Nuggets Eclipse Suns, 126-113Wednesday night's ESPN game provided a good opportunity to check out two of the most enigmatic teams in the West: the perennially underachieving Denver Nuggets and the new-look Phoenix Suns. Phoenix arrived in Denver for the second half of a back to back after beating the Blazers in Portland 97-92 on Tuesday, while the Nuggets have been off since they lost 103-89 at Houston on Sunday. You can dismiss the concept of a "scheduling loss" if you insist but one of the big differences between playoff basketball and regular season basketball is the amount of time off between games. In any case, Phoenix led by as many as eight points in the first quarter but the Nuggets took control with a 16-0 second quarter run and cruised to a 126-113 victory, dropping the Suns to 3-5 since they traded Shawn Marion and Marcus Banks to the Miami Heat in exchange for Shaquille O'Neal.

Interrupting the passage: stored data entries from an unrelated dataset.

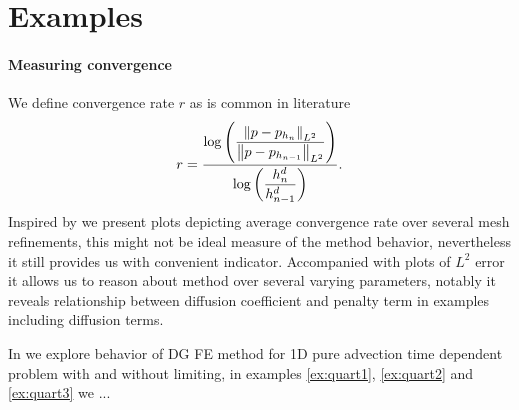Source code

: \section{Examples}

\paragraph{Measuring convergence} We define convergence rate $r$ as is common 
in literature
\begin{equation}
r = \frac{\log\left(\dfrac{\left\lVert p - p_{h_{n}}\right\rVert_{L^2}}{\left\lVert p - p_{h_{n-1}}\right\rVert_{L^2}}\right)}
{\log\left(\dfrac{h^d_{n}}{h^d_{n-1}}\right)}.
\end{equation}
Inspired by \cite{Kucera} we present plots depicting average convergence rate over 
several mesh refinements, this might not be ideal measure of the method behavior, 
nevertheless it still provides us with convenient indicator. Accompanied with plots of 
$L^2$ error it allows us to reason about method over several varying parameters, notably 
it reveals relationship between diffusion coefficient and penalty term in examples 
including 
diffusion terms.

In  we explore behavior of DG FE method for 1D pure advection 
time dependent problem with and without limiting, in examples \ref{ex:quart1}, 
\ref{ex:quart2} and \ref{ex:quart3} we \todo ...


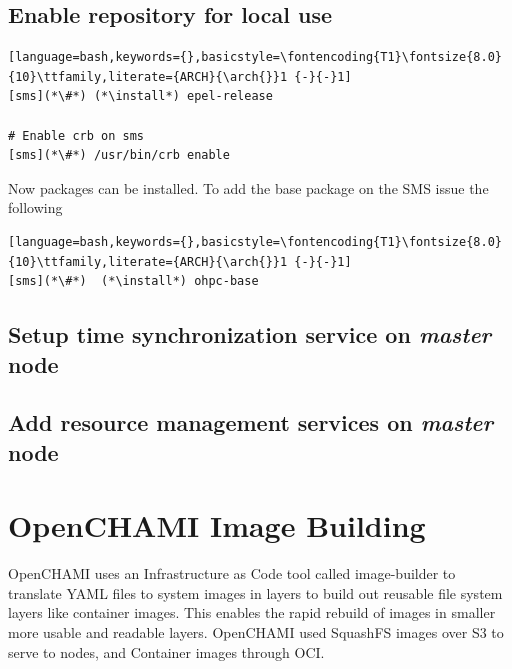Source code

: \documentclass{ohpc-doc}
\newcommand{\arch}{x86\_64}
\newcommand{\install}{dnf -y install}
\begin{document}
\section{Enable \OHPC{} repository for local use}\label{sec:enable_repo}






\begin{lstlisting}[language=bash,keywords={},basicstyle=\fontencoding{T1}\fontsize{8.0}{10}\ttfamily,literate={ARCH}{\arch{}}1 {-}{-}1]
[sms](*\#*) (*\install*) epel-release

# Enable crb on sms
[sms](*\#*) /usr/bin/crb enable
\end{lstlisting}

Now \OHPC{} packages can be installed. To add the base package on the SMS
issue the following
\begin{lstlisting}[language=bash,keywords={},basicstyle=\fontencoding{T1}\fontsize{8.0}{10}\ttfamily,literate={ARCH}{\arch{}}1 {-}{-}1]
[sms](*\#*)  (*\install*) ohpc-base
\end{lstlisting}



\section{Setup time synchronization service on {\em master} node}\label{sec:add_ntp}



\section{Add resource management services on {\em master} node}\label{sec:add_rm}


\chapter{OpenCHAMI Image Building}\label{sec:image_building}
OpenCHAMI uses an Infrastructure as Code tool called image-builder to translate
YAML files to system images in layers to build out reusable file system layers
like container images.  This enables the rapid rebuild of images in smaller
more usable and readable layers.
OpenCHAMI used SquashFS images over S3 to serve to nodes, and Container images
through OCI.
\end{document}
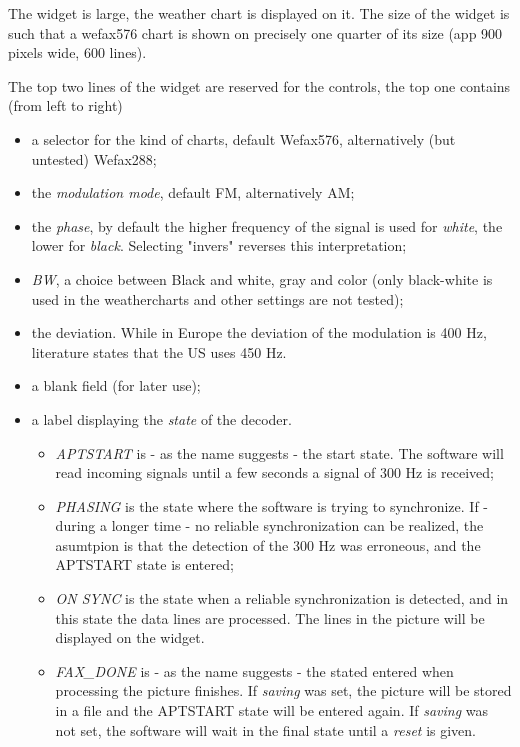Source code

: \documentclass[11pt]{article}
\begin{document}
The widget is large, the weather chart is displayed
on it. The size of the widget is such that a wefax576 chart is shown
on precisely one quarter of its size (app 900 pixels wide, 600 lines).
\par
The top two lines of the widget are reserved for the controls,
the top one contains (from left to right)
\begin{itemize}
\item a selector for the kind of charts, default Wefax576, alternatively
(but untested) Wefax288;
\item the {\em modulation mode}, default FM, alternatively AM;
\item the {\em phase}, by default the higher frequency of the signal
is used for {\em white}, the lower for {\em black}.
Selecting "invers" reverses this interpretation;
\item {\em BW}, a choice between Black and white, gray and color
(only black-white is used in the weathercharts and other settings are not
tested);
\item the {deviation}. While in Europe the deviation of the modulation is
400 Hz, literature states that the US uses 450 Hz.
\item a blank field (for later use);
\item a label displaying the {\em state} of the decoder. 
\begin{itemize}
\item {\em APTSTART} is - as the name suggests - the start state. The software
will read incoming signals until a few seconds a signal of 300 Hz
is received;
\item {\em PHASING} is the state where the software is trying to synchronize.
If - during a longer time - no reliable synchronization can be realized, the
asumtpion is that the detection of the 300 Hz was erroneous, and the APTSTART
state is entered;
\item {\em ON SYNC} is the state when a reliable synchronization is detected,
and in this state the data lines are processed.
The lines in the picture will be displayed on the widget.
\item {\em FAX\_DONE} is - as the name suggests - the stated entered when
processing the picture finishes. If {\em saving} was set, the picture
will be stored in a file and the APTSTART state will be entered again.
If {\em saving} was not set, the software will wait in the final state
until a {\em reset} is given.
\end{itemize}
\end{itemize}
\end{document}
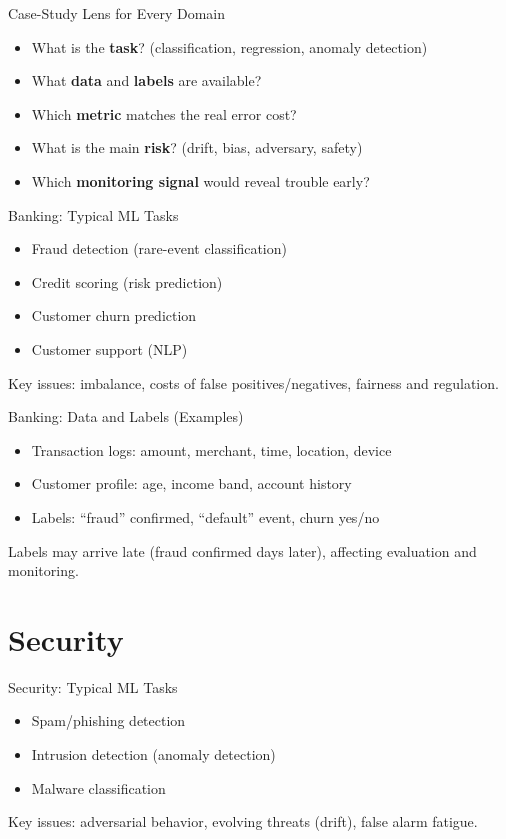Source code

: \documentclass[aspectratio=169]{beamer}
\begin{document}
\begin{frame}{Case-Study Lens for Every Domain}
  \begin{itemize}[<+->]
    \item What is the \textbf{task}? (classification, regression, anomaly detection)
    \item What \textbf{data} and \textbf{labels} are available?
    \item Which \textbf{metric} matches the real error cost?
    \item What is the main \textbf{risk}? (drift, bias, adversary, safety)
    \item Which \textbf{monitoring signal} would reveal trouble early?
  \end{itemize}
\end{frame}

\begin{frame}{Banking: Typical ML Tasks}
  \begin{itemize}[<+->]
    \item Fraud detection (rare-event classification)
    \item Credit scoring (risk prediction)
    \item Customer churn prediction
    \item Customer support (NLP)
  \end{itemize}
  \vspace{0.4em}
  Key issues: imbalance, costs of false positives/negatives, fairness and regulation.
\end{frame}

\begin{frame}{Banking: Data and Labels (Examples)}
  \begin{itemize}[<+->]
    \item Transaction logs: amount, merchant, time, location, device
    \item Customer profile: age, income band, account history
    \item Labels: ``fraud'' confirmed, ``default'' event, churn yes/no
  \end{itemize}
  \small Labels may arrive late (fraud confirmed days later), affecting evaluation and monitoring.
\end{frame}

\section{Security}
\label{sec:sec}

\begin{frame}{Security: Typical ML Tasks}
  \begin{itemize}[<+->]
    \item Spam/phishing detection
    \item Intrusion detection (anomaly detection)
    \item Malware classification
  \end{itemize}
  \vspace{0.4em}
  Key issues: adversarial behavior, evolving threats (drift), false alarm fatigue.
\end{frame}
\end{document}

Many people were skeptical of the O'Neal trade even before any games were played and now the doubters are out in full force. Before we even analyze what is happening on the court, let's do a "Woody Paige" and look at the schedule: the first loss of the Suns' Shaq era came at the hands of the Lakers, one of the hottest teams in the league; that was followed by a win against Boston--the team with the league's best record--and then a loss to Detroit, the second best team in the East at the moment. The third loss came in New Orleans in the second game of a back to back. Philadelphia delivered the fourth loss; that looks bad, because the Sixers are currently just 28-33--but the Sixers have won 10 of their last 13 (admittedly, several of those victories were against weak teams). The Nuggets, fighting for their very playoff lives in the super competitive West, provided loss number five of the Shaq era.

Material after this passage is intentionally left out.